ROANOKE TIMES 
                      Copyright (c) 1996, Roanoke Times

DATE: Wednesday, January 31, 1996            TAG: 9601310020
SECTION: EDITORIAL                PAGE: A-8  EDITION: METRO 


THE WRONG FORUM FOR A RAPE CHARGE

WHAT HAPPENED the night of Sept. 22, 1994, in the Virginia Tech dorm room of football players Tony Morrison and James Crawford is known for sure only to those who were there - and their accounts conflict. Former Tech student Christy Brzonkala says she was raped. Through his attorney, Morrison has said anything that happened was consensual. Crawford has said nothing at all happened between him and Brzonkala, consensual or otherwise.

A forum exists by which society seeks to get to the truth of such matters: the criminal-justice system. Imperfect as it may be, it over time has developed techniques and rules of evidence that make it preferable to the alternatives - including campus student-disciplinary systems - for trying allegations of serious crimes.

In this case, the best forum was not used, and the result has been additional confusion.

Brzonkala first raised allegations against Morrison and Crawford in a complaint to the campus judicial system last spring, several months after her visit to the dorm room. Too little evidence was found to take action against Crawford. Against Morrison, an original finding of sexual misconduct, with a two-semester suspension, was reduced after two appeals to abusive conduct, with probation and one hour of counseling.

This past November, after learning that Morrison had been reinstated to the football team, Brzonkala went public with her accusations in an interview with the campus newspaper. The charges have been further detailed in a civil lawsuit, unsealed this month, against the two players and the university.

Her stated reasons for not seeking a criminal prosecution - she didn't report it until the shock and repression of the incident wore off; by then, too much evidence was gone to likely win a conviction - are not implausible. If true, they inspire sympathy. But they don't alter the consequences of not quickly reporting the incident to anyone on campus, let alone to a health facility, police station or prosecutor's office: The accusations inhabit a kind of twilight zone where it can be difficult to resolve anything at a satisfactory level of evidentiary rigor.

In the absence of evidence-based resolution, sides are chosen according to where you stand on other issues: gender politics, the adequacy of the Tech administration and of the student-discipline system, the proper role of varsity athletics. Such broader questions are not out of order: Sexual abuse is too common, and too commonly belittled or ignored; universities sometimes are prone to cover up scandals, especially involving football athletes.

The problem is that such questions too often are asked, and the answers too often framed, in the mistaken assumption that a campus disciplinary system is a substitute for the criminal-justice system.
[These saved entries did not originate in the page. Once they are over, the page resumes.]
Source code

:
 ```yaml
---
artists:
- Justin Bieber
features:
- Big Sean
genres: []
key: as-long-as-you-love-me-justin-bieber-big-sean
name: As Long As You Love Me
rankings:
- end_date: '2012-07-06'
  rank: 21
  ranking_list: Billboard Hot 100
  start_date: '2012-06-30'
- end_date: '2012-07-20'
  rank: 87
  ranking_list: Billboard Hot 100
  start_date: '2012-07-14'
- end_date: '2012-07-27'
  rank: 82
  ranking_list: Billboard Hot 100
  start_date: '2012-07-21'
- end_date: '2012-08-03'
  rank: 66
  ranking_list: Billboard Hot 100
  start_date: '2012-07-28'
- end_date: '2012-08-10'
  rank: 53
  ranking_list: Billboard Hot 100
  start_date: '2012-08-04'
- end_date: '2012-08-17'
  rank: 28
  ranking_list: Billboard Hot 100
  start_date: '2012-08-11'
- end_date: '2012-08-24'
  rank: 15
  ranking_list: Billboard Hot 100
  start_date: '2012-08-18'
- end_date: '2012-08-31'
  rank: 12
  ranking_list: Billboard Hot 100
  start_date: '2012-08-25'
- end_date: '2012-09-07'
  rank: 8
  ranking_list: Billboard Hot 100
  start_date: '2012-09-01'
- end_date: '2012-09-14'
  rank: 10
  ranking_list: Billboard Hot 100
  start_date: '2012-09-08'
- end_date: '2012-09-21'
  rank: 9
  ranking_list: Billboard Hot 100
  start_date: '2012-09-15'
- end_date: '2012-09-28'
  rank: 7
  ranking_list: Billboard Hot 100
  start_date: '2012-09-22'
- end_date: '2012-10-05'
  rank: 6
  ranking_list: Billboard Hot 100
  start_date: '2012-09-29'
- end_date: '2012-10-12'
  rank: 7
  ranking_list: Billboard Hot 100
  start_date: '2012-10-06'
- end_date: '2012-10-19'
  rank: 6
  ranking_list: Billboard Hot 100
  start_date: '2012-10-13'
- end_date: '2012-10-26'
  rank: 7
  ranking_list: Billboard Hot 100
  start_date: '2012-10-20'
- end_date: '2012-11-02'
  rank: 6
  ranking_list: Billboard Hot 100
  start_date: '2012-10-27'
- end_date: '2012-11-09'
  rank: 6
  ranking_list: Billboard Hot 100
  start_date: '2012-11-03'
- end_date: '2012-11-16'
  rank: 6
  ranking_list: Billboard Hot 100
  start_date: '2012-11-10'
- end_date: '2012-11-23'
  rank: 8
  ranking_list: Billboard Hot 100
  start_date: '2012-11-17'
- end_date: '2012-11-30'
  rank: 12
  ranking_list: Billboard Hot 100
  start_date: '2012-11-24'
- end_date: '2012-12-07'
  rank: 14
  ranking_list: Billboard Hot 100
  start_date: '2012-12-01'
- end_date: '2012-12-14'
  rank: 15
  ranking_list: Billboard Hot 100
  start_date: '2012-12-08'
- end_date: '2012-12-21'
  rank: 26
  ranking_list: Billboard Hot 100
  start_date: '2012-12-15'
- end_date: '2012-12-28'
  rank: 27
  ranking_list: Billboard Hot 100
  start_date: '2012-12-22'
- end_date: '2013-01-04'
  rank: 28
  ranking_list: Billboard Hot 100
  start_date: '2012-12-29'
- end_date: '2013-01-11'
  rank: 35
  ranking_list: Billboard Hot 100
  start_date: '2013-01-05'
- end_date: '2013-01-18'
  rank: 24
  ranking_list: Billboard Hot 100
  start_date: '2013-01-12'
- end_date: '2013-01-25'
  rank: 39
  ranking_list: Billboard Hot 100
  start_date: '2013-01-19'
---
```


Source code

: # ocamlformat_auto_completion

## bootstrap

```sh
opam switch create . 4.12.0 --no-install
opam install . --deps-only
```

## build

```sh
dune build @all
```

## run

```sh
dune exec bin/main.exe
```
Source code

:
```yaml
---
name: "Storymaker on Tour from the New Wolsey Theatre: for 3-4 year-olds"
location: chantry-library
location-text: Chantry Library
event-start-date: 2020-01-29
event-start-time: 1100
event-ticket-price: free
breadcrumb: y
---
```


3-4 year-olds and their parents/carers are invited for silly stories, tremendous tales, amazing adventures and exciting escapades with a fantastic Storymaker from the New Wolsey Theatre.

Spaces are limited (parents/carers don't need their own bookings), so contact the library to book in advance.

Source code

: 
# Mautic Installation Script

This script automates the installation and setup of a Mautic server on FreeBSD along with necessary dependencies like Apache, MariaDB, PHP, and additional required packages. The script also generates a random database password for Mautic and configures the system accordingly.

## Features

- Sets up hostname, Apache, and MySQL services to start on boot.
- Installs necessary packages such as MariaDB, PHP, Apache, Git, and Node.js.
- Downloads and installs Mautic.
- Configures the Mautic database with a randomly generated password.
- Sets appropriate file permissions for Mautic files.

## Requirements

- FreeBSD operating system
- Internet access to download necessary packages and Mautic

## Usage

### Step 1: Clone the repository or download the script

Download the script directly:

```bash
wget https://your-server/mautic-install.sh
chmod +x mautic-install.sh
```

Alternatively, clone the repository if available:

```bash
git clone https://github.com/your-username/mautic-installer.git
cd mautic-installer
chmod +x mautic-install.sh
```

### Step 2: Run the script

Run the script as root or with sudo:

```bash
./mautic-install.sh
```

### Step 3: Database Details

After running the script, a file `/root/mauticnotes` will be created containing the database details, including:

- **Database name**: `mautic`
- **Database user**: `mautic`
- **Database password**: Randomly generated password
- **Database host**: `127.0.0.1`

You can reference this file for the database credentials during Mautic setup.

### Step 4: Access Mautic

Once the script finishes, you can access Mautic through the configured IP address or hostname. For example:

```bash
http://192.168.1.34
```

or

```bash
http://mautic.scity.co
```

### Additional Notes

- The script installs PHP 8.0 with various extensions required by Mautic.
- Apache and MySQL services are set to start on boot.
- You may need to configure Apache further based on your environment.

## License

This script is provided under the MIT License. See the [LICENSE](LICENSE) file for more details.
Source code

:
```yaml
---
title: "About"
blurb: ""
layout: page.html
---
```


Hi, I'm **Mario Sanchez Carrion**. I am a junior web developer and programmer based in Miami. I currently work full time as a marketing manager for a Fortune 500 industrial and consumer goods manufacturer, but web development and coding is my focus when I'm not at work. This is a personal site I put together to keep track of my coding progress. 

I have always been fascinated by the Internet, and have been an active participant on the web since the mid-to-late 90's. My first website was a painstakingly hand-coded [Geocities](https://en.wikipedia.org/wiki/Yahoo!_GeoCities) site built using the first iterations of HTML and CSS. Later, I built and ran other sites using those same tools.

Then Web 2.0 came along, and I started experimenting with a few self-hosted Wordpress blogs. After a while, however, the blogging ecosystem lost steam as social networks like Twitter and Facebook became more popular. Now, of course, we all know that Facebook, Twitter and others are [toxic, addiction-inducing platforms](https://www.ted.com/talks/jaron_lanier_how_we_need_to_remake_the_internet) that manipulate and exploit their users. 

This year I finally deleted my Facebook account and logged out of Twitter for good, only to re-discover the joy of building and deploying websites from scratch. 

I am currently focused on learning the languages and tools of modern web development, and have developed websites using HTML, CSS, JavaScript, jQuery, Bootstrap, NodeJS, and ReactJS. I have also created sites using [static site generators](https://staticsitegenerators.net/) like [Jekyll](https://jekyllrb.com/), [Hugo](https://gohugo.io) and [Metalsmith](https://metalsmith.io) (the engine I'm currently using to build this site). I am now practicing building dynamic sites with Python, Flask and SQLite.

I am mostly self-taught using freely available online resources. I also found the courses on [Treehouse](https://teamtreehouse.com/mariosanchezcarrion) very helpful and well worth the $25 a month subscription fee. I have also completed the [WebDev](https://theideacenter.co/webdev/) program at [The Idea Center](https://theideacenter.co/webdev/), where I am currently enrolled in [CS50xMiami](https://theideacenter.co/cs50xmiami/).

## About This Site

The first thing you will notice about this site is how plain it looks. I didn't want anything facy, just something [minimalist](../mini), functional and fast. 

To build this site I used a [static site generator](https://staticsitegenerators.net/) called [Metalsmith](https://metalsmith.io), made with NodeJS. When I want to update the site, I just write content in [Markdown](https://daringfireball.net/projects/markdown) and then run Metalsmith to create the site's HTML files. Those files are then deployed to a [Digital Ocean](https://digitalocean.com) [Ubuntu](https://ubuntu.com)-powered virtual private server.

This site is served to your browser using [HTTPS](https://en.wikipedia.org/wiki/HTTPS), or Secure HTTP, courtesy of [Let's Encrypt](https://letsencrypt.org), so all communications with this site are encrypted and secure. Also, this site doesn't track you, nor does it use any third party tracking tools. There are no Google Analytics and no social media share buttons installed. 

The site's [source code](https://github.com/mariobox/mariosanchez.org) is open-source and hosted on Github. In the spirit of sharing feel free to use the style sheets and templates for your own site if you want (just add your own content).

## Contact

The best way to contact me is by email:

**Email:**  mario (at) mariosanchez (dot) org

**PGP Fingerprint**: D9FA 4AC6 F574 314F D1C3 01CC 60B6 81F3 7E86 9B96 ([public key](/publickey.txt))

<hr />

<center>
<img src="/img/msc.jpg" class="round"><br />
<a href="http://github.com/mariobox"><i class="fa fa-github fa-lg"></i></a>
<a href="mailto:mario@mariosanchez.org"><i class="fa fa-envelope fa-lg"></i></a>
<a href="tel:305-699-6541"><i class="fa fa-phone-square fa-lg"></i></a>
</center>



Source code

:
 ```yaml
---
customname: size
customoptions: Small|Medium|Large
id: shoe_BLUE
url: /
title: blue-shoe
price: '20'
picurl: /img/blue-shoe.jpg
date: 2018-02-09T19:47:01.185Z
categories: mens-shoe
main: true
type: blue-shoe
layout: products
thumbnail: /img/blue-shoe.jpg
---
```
It isn't, and shouldn't be.

The student-discipline and criminal-justice systems exist for different purposes, and operate under different rules. The confidentiality requirement imposed by federal law on student-discipline systems, for example, is utterly at odds with the imperative for open proceedings in criminal courts.

Morrison remained on the football team most of the fall; given the seriousness of the charge, that was wrong. Playing football, after all, is not a right. As it happened, after Morrison was charged by Blacksburg police with public drunkenness and petty larceny, and Crawford with defrauding an innkeeper and felony hit and run with injury, they were booted from the team before the Sugar Bowl.

If this juxtaposition reflected the university's view of the relative seriousness of rape and petty larceny, it would be alarming. But it also may have reflected the greater seriousness of an official police charge over a student-code conclusion of misconduct.

The answer to all this is not to make student-discipline systems more like the criminal courts. The answer is to make sure everyone understands that serious crime is as serious on the campus as off, and is to be taken to the forum best-equipped to deal with it.